Student loans int he US reached $1.2 trillion and many coeds are drowning in debt because of rising tuition fees caused by soaring the costs of running a school. In order to keep energy costs in check and reduce their carbon footprint, a number of American universities are turning to clean energy initiatives like buying wind power.
Ohio State University, University of Oklahoma and Oklahoma State University have already started enjoying positive economic impacts, aside from improving their sustainability ratings. Ohio State University saves a US$1M a year, while Oklahoma State University is expected to save more than $10M over 20 years from their wind farm. Other higher education institutions have followed suit with many opting for short term wind power purchase agreements (PPAs), while others going for long term ones like University of Oklahoma and Oklahoma State that have 20 year agreements with wind farm developers.

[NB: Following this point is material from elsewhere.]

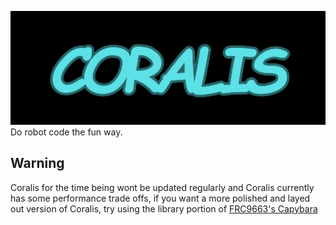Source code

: ![Coralis Logo](/branding/Header.png "Coralis")
Do robot code the fun way.

## Warning 
Coralis for the time being wont be updated regularly and Coralis currently has some performance trade offs, if you want a more polished and layed out version of Coralis, try using the library portion of [FRC9663's Capybara](https://github.com/offshape/Capybara)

Fort Hays University (FHU) in Hays, Kansas was able to keep costs and tuition fees in check by going for wind power. While tuition in universities in Kansas have gone up by 4%, Fort Hays has been able keep it in check at two percent thanks in part to the two wind turbines they installed.
It also helps that around 700 university presidents signed the American College and University Presidents’ Climate Commitment. This is a pledge they make on behalf of their institutions to make significant changes to reduce their adverse environmental impact.
Hopefully, the costs of making these changes will not be gone with the wind. By going for wind power, colleges and universities are showing that they can also lift their bottom lines for the benefits of the students.